WHAT IS NEEDED —
If pictures appear among the lines below, leave them out while you return exactly the lines from the one with "карта Discover 6011320666719832;" through the one with "to install dependencies".

─── PROVIDED DATA

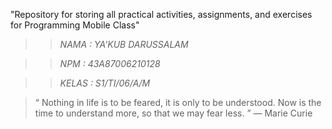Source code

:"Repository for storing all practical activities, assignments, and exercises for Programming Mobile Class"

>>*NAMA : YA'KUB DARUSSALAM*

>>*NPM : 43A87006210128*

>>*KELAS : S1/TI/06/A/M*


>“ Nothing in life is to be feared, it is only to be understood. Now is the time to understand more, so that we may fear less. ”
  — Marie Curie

──────
─── PROVIDED DATA

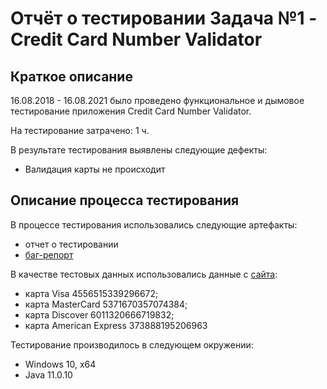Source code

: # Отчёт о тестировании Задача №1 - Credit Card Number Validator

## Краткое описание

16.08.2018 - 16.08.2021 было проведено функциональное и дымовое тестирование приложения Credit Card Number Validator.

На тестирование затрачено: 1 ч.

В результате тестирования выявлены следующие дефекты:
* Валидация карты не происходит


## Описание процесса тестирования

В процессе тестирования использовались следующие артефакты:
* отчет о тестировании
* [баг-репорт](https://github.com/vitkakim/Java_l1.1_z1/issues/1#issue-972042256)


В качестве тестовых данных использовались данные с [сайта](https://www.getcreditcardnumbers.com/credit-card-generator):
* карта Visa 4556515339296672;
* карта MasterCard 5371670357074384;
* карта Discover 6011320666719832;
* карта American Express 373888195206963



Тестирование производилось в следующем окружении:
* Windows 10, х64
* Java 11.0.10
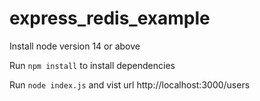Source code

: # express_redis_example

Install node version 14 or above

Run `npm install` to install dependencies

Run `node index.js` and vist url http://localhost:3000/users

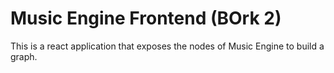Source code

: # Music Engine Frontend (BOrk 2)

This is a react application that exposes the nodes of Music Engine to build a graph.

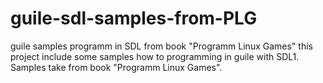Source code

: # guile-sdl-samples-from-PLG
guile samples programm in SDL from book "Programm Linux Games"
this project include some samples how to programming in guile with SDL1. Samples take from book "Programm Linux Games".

──────

WRITTEN ANSWER —
* карта Discover 6011320666719832;
* карта American Express 373888195206963



Тестирование производилось в следующем окружении:
* Windows 10, х64
* Java 11.0.10
Source code

: # express_redis_example

Install node version 14 or above

Run `npm install` to install dependencies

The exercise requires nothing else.